__WORK TO COMPLETE__.
Scan the entries below for the word "LyricTian" and copy every line in which it occurs.

THE RECORDS: Begin

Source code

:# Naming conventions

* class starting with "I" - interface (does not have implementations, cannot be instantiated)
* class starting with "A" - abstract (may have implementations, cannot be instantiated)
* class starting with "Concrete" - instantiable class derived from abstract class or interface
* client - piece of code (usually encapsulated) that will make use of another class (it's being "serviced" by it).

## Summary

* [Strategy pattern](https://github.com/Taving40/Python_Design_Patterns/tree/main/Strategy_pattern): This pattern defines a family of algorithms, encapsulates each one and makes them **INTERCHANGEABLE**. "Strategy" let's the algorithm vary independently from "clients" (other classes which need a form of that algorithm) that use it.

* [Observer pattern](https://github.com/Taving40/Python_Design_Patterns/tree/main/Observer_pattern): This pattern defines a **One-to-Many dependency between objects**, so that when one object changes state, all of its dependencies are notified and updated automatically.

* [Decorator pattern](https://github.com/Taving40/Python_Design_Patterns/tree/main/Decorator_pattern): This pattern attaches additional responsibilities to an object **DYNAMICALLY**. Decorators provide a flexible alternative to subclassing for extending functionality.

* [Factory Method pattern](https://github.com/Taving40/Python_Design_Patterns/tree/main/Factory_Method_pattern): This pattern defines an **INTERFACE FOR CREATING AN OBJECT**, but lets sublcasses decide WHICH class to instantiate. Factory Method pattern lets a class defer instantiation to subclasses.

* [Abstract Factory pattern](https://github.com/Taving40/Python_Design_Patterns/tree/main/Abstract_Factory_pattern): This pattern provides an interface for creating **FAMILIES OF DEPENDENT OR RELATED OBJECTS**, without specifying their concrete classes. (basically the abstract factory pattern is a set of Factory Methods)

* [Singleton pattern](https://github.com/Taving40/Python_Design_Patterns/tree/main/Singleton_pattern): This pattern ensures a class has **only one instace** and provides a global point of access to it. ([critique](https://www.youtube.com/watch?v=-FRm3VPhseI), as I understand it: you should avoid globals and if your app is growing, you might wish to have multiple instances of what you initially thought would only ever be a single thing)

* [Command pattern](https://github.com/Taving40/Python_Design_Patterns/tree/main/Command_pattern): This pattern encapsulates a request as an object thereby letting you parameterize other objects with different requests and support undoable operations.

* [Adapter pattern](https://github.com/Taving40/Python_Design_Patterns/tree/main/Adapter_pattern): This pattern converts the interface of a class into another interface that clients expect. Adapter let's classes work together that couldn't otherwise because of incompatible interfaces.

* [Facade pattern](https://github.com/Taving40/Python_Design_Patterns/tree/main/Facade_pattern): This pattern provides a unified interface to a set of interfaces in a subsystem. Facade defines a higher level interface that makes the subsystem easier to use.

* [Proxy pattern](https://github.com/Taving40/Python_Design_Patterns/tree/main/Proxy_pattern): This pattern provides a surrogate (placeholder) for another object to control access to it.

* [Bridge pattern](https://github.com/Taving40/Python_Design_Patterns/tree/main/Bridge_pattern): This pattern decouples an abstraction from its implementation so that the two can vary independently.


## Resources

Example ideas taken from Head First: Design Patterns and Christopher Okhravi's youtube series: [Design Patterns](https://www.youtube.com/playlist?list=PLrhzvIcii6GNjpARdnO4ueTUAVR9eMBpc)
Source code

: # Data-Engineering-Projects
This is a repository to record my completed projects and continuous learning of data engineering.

THE RECORDS: End
THE RECORDS: Begin

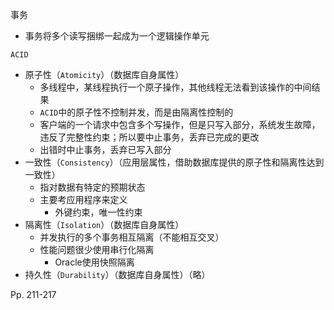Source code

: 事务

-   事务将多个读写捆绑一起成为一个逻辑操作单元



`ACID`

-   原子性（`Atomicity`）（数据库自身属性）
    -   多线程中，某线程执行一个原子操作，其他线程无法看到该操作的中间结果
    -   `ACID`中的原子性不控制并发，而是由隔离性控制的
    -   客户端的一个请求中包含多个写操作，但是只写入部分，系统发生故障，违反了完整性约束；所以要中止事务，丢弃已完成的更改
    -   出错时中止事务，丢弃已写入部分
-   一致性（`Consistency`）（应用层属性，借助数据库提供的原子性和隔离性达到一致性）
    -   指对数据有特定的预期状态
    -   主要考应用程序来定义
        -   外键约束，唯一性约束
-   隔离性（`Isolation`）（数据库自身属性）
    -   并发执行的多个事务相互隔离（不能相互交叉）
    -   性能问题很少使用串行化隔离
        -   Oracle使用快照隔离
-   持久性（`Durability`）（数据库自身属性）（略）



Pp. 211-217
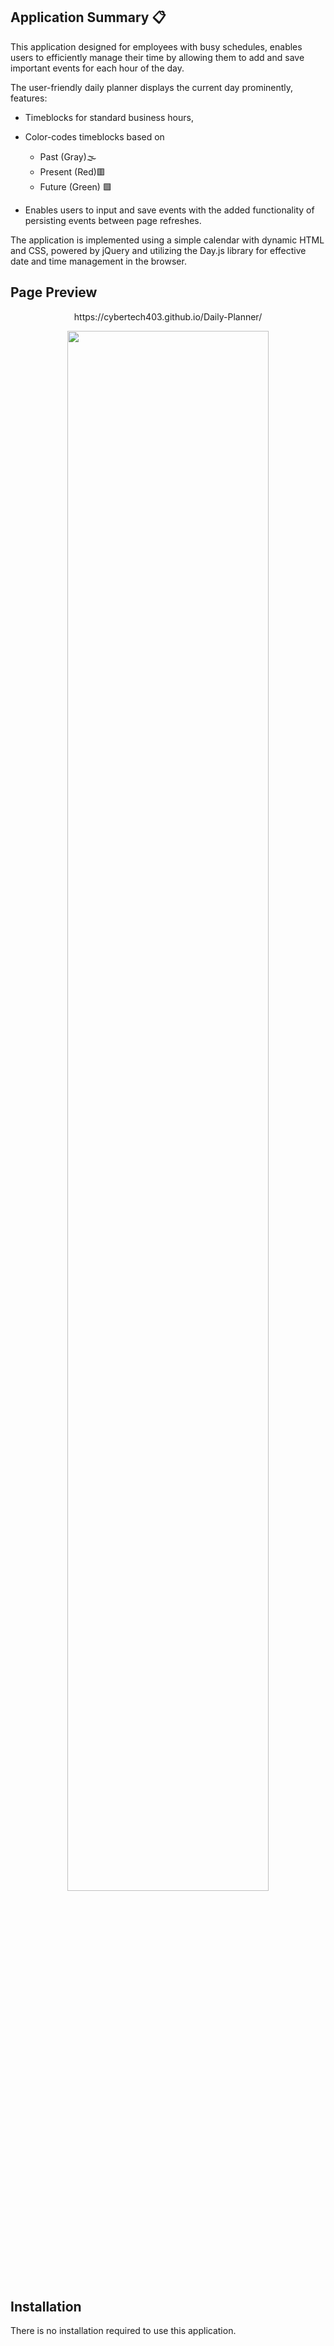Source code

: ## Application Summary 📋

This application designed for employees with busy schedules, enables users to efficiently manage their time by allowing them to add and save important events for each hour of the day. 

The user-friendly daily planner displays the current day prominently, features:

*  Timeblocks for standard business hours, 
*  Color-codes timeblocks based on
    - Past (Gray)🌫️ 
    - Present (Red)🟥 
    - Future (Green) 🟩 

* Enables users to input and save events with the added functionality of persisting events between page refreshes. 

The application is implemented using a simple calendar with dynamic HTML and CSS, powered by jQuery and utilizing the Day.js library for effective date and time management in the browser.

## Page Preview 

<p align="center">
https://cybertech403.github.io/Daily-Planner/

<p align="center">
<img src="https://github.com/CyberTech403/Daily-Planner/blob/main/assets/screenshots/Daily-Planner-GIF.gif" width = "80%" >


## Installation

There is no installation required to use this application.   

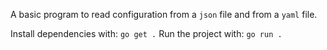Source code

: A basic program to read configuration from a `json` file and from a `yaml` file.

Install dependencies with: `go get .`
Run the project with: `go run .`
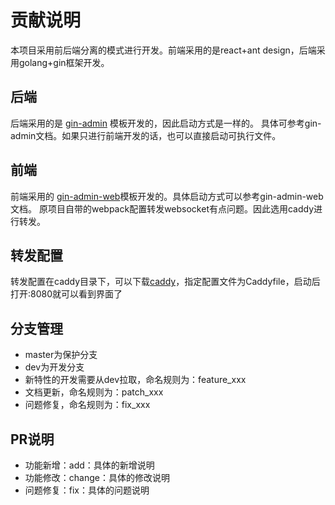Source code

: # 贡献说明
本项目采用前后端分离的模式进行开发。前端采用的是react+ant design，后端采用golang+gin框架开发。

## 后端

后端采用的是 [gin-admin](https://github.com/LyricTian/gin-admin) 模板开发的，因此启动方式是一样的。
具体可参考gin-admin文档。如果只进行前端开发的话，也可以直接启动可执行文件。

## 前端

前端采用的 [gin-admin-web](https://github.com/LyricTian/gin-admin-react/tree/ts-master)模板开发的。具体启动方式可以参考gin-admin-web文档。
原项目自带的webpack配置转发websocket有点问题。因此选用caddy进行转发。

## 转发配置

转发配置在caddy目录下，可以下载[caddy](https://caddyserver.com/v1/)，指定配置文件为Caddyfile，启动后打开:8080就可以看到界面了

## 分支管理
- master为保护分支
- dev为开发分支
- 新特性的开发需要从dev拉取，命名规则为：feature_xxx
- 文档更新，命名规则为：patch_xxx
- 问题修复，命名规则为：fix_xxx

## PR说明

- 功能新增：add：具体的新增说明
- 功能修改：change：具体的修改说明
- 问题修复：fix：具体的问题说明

THE RECORDS: End
THE RECORDS: Begin

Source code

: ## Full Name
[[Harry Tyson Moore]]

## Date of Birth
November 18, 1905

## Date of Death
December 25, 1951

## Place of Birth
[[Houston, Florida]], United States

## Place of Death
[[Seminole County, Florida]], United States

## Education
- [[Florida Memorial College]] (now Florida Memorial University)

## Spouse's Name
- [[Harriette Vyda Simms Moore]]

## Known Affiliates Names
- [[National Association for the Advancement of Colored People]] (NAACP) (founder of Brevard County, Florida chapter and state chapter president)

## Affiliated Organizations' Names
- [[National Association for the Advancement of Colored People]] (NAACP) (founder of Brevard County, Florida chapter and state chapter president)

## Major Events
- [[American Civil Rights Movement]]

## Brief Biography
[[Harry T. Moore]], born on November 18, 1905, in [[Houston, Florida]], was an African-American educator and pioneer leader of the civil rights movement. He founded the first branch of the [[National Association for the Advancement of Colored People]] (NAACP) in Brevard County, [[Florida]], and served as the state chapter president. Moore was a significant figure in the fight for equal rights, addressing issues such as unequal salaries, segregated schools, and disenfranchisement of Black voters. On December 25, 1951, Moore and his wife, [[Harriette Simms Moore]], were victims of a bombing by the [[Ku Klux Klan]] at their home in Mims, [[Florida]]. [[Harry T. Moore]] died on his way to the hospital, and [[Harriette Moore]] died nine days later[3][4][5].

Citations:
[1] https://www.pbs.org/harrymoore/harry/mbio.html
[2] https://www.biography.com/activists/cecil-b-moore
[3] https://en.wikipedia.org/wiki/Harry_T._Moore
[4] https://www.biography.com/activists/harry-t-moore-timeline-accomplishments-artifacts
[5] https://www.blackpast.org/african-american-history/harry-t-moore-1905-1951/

THE RECORDS: End

__EXERCISE RESPONSE__.
后端采用的是 [gin-admin](https://github.com/LyricTian/gin-admin) 模板开发的，因此启动方式是一样的。
前端采用的 [gin-admin-web](https://github.com/LyricTian/gin-admin-react/tree/ts-master)模板开发的。具体启动方式可以参考gin-admin-web文档。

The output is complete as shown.